Nun, worin besteht ein Boreout? Die Ursachen sind Unterforderung, Desinteresse und Langeweile. Man entwickelt Verhaltensstrategien, wie etwa, bei der Arbeit beschäftigt zu wirken, obwohl dies gar nicht der Fall ist. Versendet man während der Arbeit private E-Mails an Kollegen oder erledigt man sonst wie private Dinge, so ist dies ein Indiz für eine Boreout- Erkrankung. Könnte man gar seine Arbeit schneller erledigen oder würde man gerne manchmal etwas anderes arbeiten, so sollte man dies für sich behalten. Die Diagnose Boreout könnte sonst vom Arbeitskollegen gestellt werden. Wenn Sie nicht sicher sind, ob Sie selber daran leiden, konsultieren Sie den Link www.boreout.com.

«Diagnose Boreout» ist im März 2007 als Buch erschienen und hat Furore gemacht. An der Frankfurter Buchmesse wurde das Buch für zwei deutsche Wirtschaftsbuchpreise nominiert. In ganz Europa haben die Medien das Thema aufgenommen, und zahlreiche Firmen haben bereits Kurse am Schweizerischen Institut für Betriebsökonomie gebucht, um dem Syndrom im Betrieb zu begegnen.

Peinlich wird es für die vielen, die sich in der Öffentlichkeit bereits als faule Säcke geoutet haben!

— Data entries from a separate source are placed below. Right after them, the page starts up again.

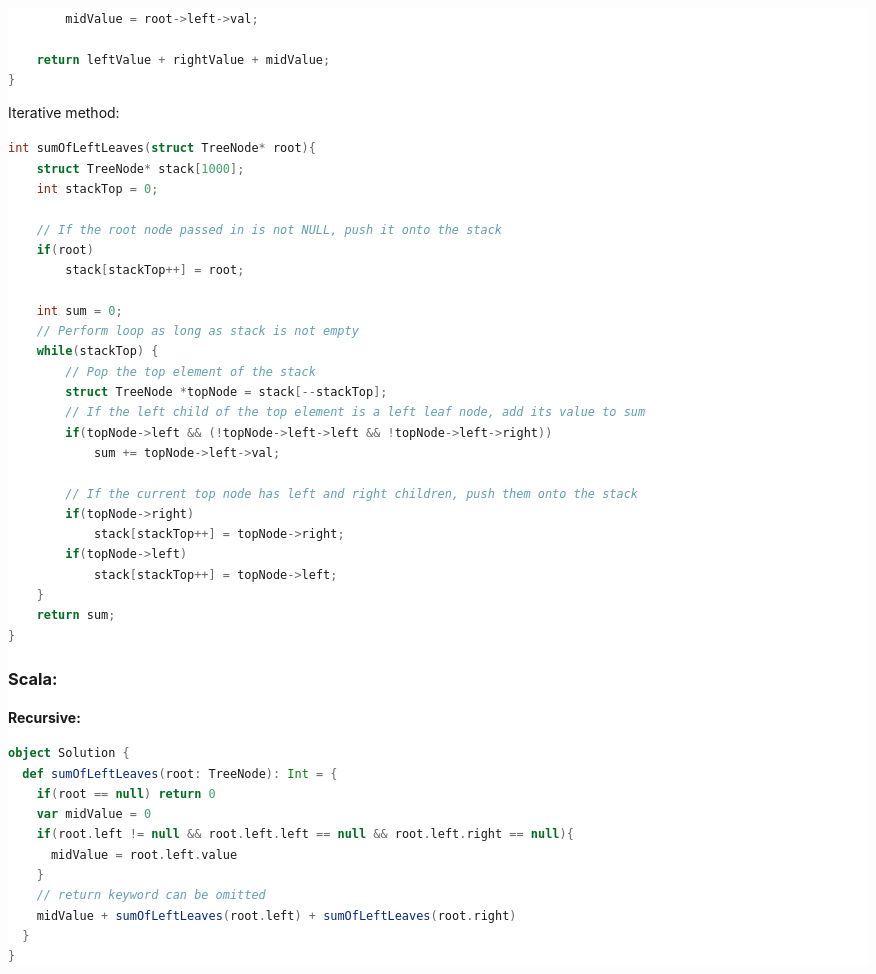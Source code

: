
 ```c
        midValue = root->left->val;
    
    return leftValue + rightValue + midValue;
}
```

Iterative method:
```c
int sumOfLeftLeaves(struct TreeNode* root){
    struct TreeNode* stack[1000];
    int stackTop = 0;

    // If the root node passed in is not NULL, push it onto the stack
    if(root)
        stack[stackTop++] = root;
    
    int sum = 0;
    // Perform loop as long as stack is not empty
    while(stackTop) {
        // Pop the top element of the stack
        struct TreeNode *topNode = stack[--stackTop];
        // If the left child of the top element is a left leaf node, add its value to sum
        if(topNode->left && (!topNode->left->left && !topNode->left->right))
            sum += topNode->left->val;
        
        // If the current top node has left and right children, push them onto the stack
        if(topNode->right)
            stack[stackTop++] = topNode->right;
        if(topNode->left)
            stack[stackTop++] = topNode->left;
    }
    return sum;
}
```

### Scala:

**Recursive:**
```scala
object Solution {
  def sumOfLeftLeaves(root: TreeNode): Int = {
    if(root == null) return 0
    var midValue = 0
    if(root.left != null && root.left.left == null && root.left.right == null){
      midValue = root.left.value
    }
    // return keyword can be omitted
    midValue + sumOfLeftLeaves(root.left) + sumOfLeftLeaves(root.right)
  }
}
```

Bis jetzt hat niemand bemerkt, dass es sich bei dieser neuen Krankheit um einen Hoax handelt. Ich möchte daher den beiden Autoren Philippe Rothlin und Peter R. Werder hiermit öffentlich gratulieren. Dieser Hoax war meisterhaft! Es dauerte lange, bis jemand reagierte. Es gab wenige Winke, ausser vielleicht das schalkhafte Lächeln der beiden sympathischen Autoren auf obiger Homepage. Natürlich werden sich jetzt viele melden, sie hätten es längst gewusst. Peinlich wird es für die vielen, die sich in der Öffentlichkeit bereits als faule Säcke geoutet haben! Es bleibt ihnen die Flucht nach vorne: mittels Gentests epidemiologische Studien durchzuführen. So wie man jetzt weiss, dass das Aids-Virus vom Affen auf uns übersprang, findet man vielleicht den Erreger für Faulheit. Es würde mich nicht erstaunen, wenn es sich um ein Virus handelte, das vom Faultier auf uns übergesprungen ist.


Beda M. Stadler ist Direktor des Instituts für Immunologie und Professor für Immunologie an der Universität Bern.